__WHAT THE TASK ASKS__:
Only the lines below from the one that contains "color: gray;" through the one that contains "running in production!" should appear in your answer, exact and without pictures.

(Stored data)
=-=-=-=-=

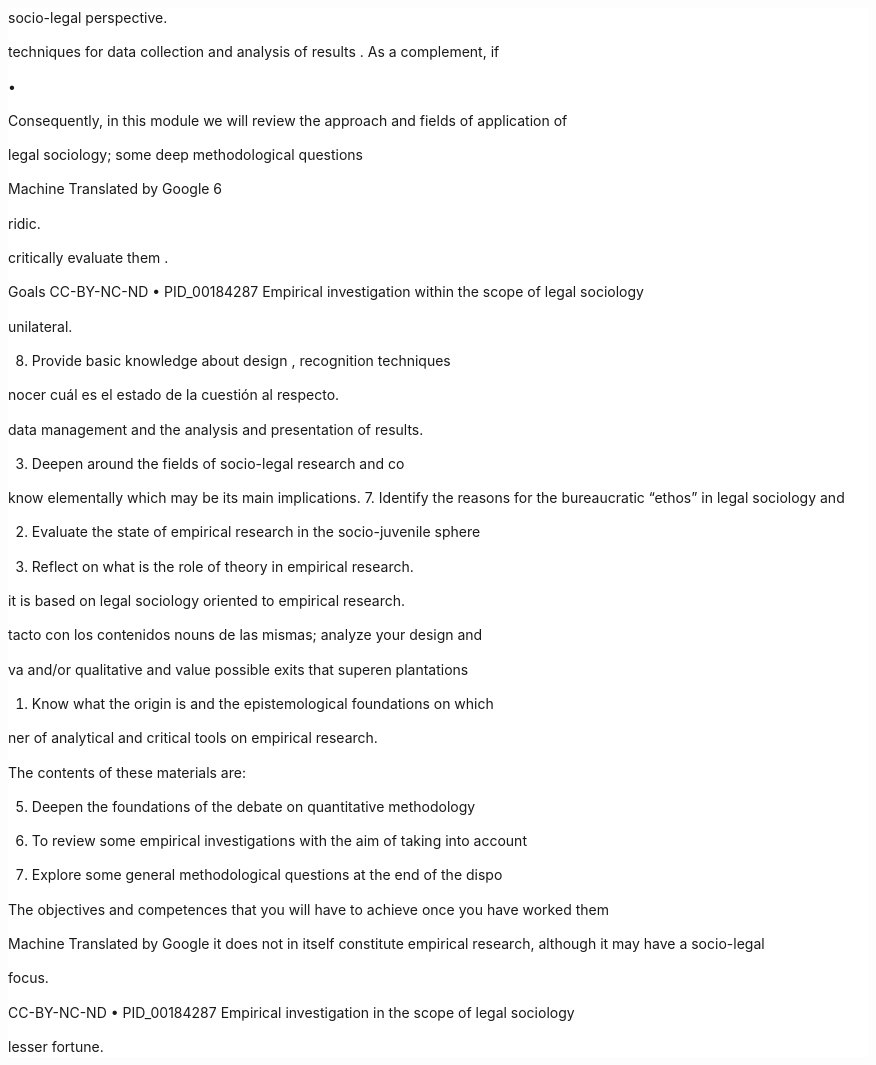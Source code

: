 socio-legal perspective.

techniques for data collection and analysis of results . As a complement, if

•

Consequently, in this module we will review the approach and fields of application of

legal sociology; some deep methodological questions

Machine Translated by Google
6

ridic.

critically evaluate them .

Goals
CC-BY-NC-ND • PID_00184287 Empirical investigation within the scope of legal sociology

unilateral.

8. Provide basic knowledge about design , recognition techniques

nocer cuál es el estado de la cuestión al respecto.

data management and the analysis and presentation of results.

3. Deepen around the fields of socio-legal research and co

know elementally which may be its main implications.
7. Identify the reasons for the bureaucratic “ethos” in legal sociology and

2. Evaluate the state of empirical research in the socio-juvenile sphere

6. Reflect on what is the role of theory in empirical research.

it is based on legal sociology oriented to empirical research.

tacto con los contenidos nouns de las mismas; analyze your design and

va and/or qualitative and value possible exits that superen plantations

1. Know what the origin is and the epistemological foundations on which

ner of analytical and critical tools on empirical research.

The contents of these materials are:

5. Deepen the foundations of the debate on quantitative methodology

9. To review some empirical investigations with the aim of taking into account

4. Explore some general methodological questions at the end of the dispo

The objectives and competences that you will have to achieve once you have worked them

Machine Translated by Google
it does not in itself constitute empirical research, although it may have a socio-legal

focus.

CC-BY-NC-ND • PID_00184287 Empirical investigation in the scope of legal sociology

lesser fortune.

=-=-=-=-=

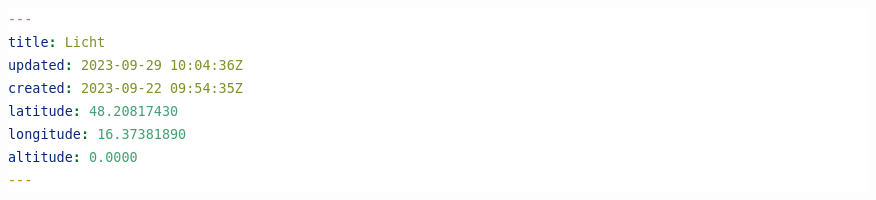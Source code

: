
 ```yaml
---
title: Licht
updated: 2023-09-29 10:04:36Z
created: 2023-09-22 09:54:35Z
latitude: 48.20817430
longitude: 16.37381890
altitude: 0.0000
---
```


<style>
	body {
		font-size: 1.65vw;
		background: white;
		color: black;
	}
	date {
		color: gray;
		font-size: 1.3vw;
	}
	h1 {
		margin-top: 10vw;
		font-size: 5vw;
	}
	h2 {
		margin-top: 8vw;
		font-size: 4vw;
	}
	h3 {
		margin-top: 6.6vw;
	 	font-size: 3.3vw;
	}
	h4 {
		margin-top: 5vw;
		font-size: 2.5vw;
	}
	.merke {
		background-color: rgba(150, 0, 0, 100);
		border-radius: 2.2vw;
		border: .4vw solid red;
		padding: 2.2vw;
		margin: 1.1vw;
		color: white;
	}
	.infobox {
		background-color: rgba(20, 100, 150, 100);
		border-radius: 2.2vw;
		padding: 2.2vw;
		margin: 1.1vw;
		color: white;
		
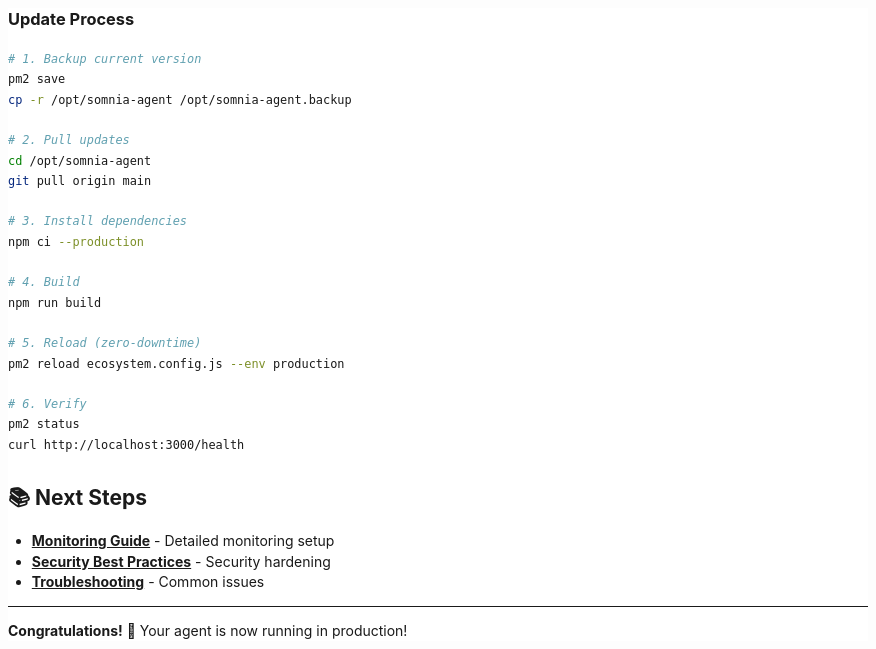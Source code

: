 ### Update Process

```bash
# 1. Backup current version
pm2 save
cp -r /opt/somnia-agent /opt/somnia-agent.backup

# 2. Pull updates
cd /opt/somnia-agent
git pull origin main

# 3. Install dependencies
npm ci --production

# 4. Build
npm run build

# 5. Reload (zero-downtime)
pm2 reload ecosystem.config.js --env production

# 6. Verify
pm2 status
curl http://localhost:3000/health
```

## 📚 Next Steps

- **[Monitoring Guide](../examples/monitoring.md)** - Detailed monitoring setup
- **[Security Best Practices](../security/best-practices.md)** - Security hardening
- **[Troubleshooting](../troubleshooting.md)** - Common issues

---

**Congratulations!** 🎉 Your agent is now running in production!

=-=-=-=-=

__WRITTEN RESPONSE__:
		color: gray;
		font-size: 1.3vw;
	}
	h1 {
		margin-top: 10vw;
		font-size: 5vw;
	}
	h2 {
		margin-top: 8vw;
		font-size: 4vw;
	}
	h3 {
		margin-top: 6.6vw;
	 	font-size: 3.3vw;
	}
	h4 {
		margin-top: 5vw;
		font-size: 2.5vw;
	}
	.merke {
		background-color: rgba(150, 0, 0, 100);
		border-radius: 2.2vw;
		border: .4vw solid red;
		padding: 2.2vw;
		margin: 1.1vw;
		color: white;
	}
	.infobox {
		background-color: rgba(20, 100, 150, 100);
		border-radius: 2.2vw;
		padding: 2.2vw;
		margin: 1.1vw;
		color: white;
		
Source code

: ### Update Process

```bash
# 1. Backup current version
pm2 save
cp -r /opt/somnia-agent /opt/somnia-agent.backup

# 2. Pull updates
cd /opt/somnia-agent
git pull origin main

# 3. Install dependencies
npm ci --production

# 4. Build
npm run build

# 5. Reload (zero-downtime)
pm2 reload ecosystem.config.js --env production

# 6. Verify
pm2 status
curl http://localhost:3000/health
```

## 📚 Next Steps

- **[Monitoring Guide](../examples/monitoring.md)** - Detailed monitoring setup
- **[Security Best Practices](../security/best-practices.md)** - Security hardening
- **[Troubleshooting](../troubleshooting.md)** - Common issues

---

**Congratulations!** 🎉 Your agent is now running in production!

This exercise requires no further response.